A minha convicção é que há uma forma de fazer política que se esgota porque aposta na capacidade de influenciar os grupos sociais que já normalmente participam na acção política ou que pelo menos votam, e que oscilando entre o voto de protesto ou o ideológico, não tem mudado assim tanto e que, quando muda, dá-se mais uma fragmentação ou crise nos restantes partidos. Contudo, quando alguém ou um grupo de eleitores deixa de votar num partido (imaginemos, há uns anos, um Pasok, depois um PSOE ou um PSF) e passa a votar num outro sem ter mudado propriamente a sua consciência política, este novo partido terá de albergar estes novos eleitores com promessas impossíveis de cumprir para, ao mesmo tempo, satisfazer grupos sociais heterogéneos que têm perspectivas e interesses diferentes.

Outra maneira de fazer política passará por procurar formas de refazer partidos ou movimentos de massas num processo que trate de integrar democraticamente as próprias massas no processo de elaboração, de protagonismo e de acção política, de maneira a que as estruturas mediáticas e institucionais dos mesmos represente realmente grupos sociais cada vez mais amplos. O que deverá ser específico à esquerda é a sua ligação estrutural e orgânica às lutas sociais. Nesse sentido, é importante não pensar a luta social como um fenómeno que surge de forma mais ou menos espontânea ou inorgânica na sociedade, tendo os partidos de esquerda que dar uma resposta institucional ao que esta exige. A luta política e institucional é somente um dos flancos da luta pela hegemonia, isto é, pelo poder e pela transformação social.

Concluindo, creio que as hesitações e ausências no debate estratégico deve-se a um impasse cristalizado entre o verão e o outono de 2015, na Grécia, no governo do Syriza, com o seu plano fracassado de forçar um acordo e que teve como momento máximo e final da estratégia o referendo grego.

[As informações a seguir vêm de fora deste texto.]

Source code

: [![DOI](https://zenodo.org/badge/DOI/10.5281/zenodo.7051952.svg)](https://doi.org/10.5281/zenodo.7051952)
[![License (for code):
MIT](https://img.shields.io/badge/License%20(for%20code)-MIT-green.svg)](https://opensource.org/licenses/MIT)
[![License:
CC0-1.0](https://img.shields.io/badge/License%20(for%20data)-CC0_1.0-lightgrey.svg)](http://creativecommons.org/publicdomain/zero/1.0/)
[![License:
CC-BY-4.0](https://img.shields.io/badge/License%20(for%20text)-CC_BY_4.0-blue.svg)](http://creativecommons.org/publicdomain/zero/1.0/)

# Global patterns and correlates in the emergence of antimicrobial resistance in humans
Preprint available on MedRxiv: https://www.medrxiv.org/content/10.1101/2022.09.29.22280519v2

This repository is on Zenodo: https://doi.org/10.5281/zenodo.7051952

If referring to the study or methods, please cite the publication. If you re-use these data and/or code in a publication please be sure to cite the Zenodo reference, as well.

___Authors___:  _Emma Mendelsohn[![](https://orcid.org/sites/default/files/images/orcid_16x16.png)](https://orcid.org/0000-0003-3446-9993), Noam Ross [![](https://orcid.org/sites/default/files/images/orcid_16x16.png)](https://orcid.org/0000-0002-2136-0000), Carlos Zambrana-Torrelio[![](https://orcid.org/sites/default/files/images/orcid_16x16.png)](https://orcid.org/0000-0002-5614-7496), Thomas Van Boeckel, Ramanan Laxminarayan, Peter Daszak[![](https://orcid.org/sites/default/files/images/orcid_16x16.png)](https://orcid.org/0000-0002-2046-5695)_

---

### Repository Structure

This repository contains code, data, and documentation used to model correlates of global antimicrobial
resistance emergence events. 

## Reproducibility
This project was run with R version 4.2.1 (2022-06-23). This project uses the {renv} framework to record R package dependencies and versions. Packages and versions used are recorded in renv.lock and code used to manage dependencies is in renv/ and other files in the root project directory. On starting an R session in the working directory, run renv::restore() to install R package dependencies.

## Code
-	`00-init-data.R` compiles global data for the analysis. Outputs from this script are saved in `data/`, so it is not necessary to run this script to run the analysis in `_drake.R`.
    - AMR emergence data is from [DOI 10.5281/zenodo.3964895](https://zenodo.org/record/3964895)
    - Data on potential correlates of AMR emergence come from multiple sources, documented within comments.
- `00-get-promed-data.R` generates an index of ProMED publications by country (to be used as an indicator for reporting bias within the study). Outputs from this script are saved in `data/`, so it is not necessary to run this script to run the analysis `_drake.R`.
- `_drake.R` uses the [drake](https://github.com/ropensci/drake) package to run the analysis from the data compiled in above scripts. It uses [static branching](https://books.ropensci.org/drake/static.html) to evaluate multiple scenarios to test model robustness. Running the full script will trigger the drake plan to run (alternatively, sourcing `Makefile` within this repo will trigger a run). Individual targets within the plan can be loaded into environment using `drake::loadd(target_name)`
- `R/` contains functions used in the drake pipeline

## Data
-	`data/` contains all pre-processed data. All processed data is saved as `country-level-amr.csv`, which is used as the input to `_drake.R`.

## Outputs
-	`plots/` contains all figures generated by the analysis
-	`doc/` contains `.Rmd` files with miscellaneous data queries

E em Portugal, no acordo entre o PS, o BE e o PCP-Verdes. O ponto comum entre a Grécia e Portugal é a estratégia adoptada pela esquerda,  conduzida, essencialmente, no plano institucional, tendo o referendo grego sido o mecanismo de confronto mais extremo desse conflito.

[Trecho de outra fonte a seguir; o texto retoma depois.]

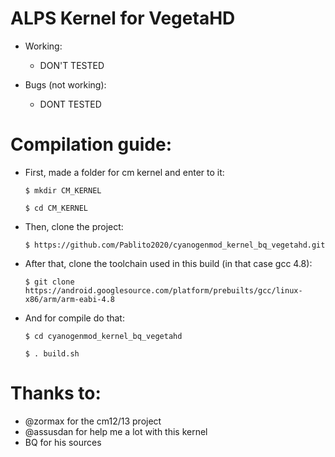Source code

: # ALPS Kernel for VegetaHD

* Working:

  * DON'T TESTED

* Bugs (not working):

  * DONT TESTED
    

# Compilation guide:
  
  * First, made a folder for cm kernel and enter to it:

        $ mkdir CM_KERNEL

        $ cd CM_KERNEL

  * Then, clone the project: 

        $ https://github.com/Pablito2020/cyanogenmod_kernel_bq_vegetahd.git

  * After that, clone the toolchain used in this build (in that case gcc 4.8): 

        $ git clone https://android.googlesource.com/platform/prebuilts/gcc/linux-x86/arm/arm-eabi-4.8

  * And for compile do that:

        $ cd cyanogenmod_kernel_bq_vegetahd

        $ . build.sh


# Thanks to:
   * @zormax for the cm12/13 project
   * @assusdan for help me a lot with this kernel
   * BQ for his sources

No filme de Costas Gravas que ficcionaliza um dos livros de Varoufakis há um momento em que, dentro de um carro, Varoufakis e Tsipras falam sobre a multidão que na rua os apoia. Perante o entusiasmo das massas que cercam o carro e o medo de como o seu entusiasmo de hoje se pode transformar em ira ou desespero amanhã, o que é verdadeiramente significativo é o que as massas simbolizam desde o momento em que estas começam a ser protagonistas da sua própria história. Não tendo as massas outro poder, nem económico, nem mediático, o único que poderá ter é o do número, o de ser composto por aqueles que quer que tenham voz e poder para mudar o mundo.